> PROBLEM DESCRIPTION
Identify and copy all lines of the material where the string "return" is found.

*** EXERCISE INPUTS ***

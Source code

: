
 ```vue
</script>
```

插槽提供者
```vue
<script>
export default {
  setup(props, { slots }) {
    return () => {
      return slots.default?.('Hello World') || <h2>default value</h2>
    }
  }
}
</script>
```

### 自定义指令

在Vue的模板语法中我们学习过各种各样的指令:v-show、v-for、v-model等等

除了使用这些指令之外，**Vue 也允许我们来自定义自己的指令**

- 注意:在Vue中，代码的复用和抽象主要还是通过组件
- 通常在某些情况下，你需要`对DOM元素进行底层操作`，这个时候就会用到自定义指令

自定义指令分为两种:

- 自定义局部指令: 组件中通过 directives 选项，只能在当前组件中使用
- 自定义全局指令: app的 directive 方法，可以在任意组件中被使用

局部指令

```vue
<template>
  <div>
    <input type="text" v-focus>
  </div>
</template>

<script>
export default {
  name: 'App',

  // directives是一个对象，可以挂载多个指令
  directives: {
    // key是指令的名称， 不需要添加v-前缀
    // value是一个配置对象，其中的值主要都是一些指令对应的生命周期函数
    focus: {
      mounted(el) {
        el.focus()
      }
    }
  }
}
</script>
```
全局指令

***
*** EXERCISE INPUTS ***

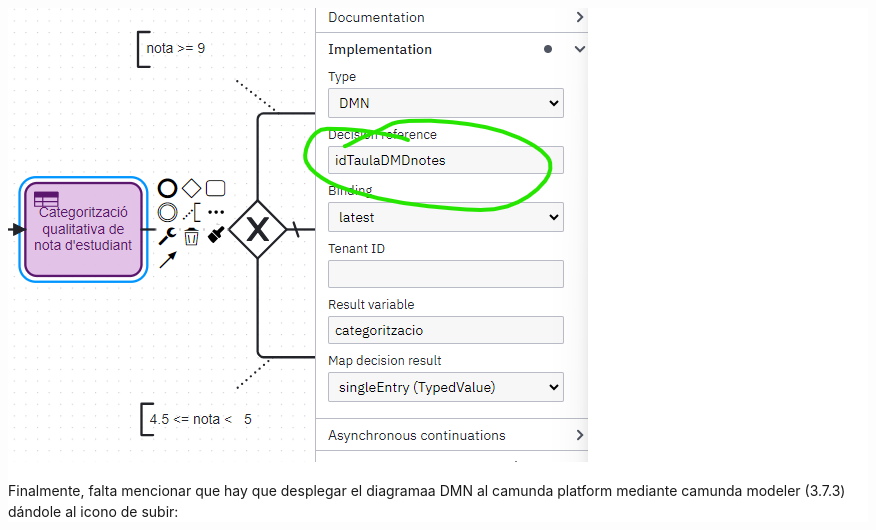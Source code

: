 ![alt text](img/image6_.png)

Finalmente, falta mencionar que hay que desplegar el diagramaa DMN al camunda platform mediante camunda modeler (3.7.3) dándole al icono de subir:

***

> YOUR RESPONSE
    return () => {
      return slots.default?.('Hello World') || <h2>default value</h2>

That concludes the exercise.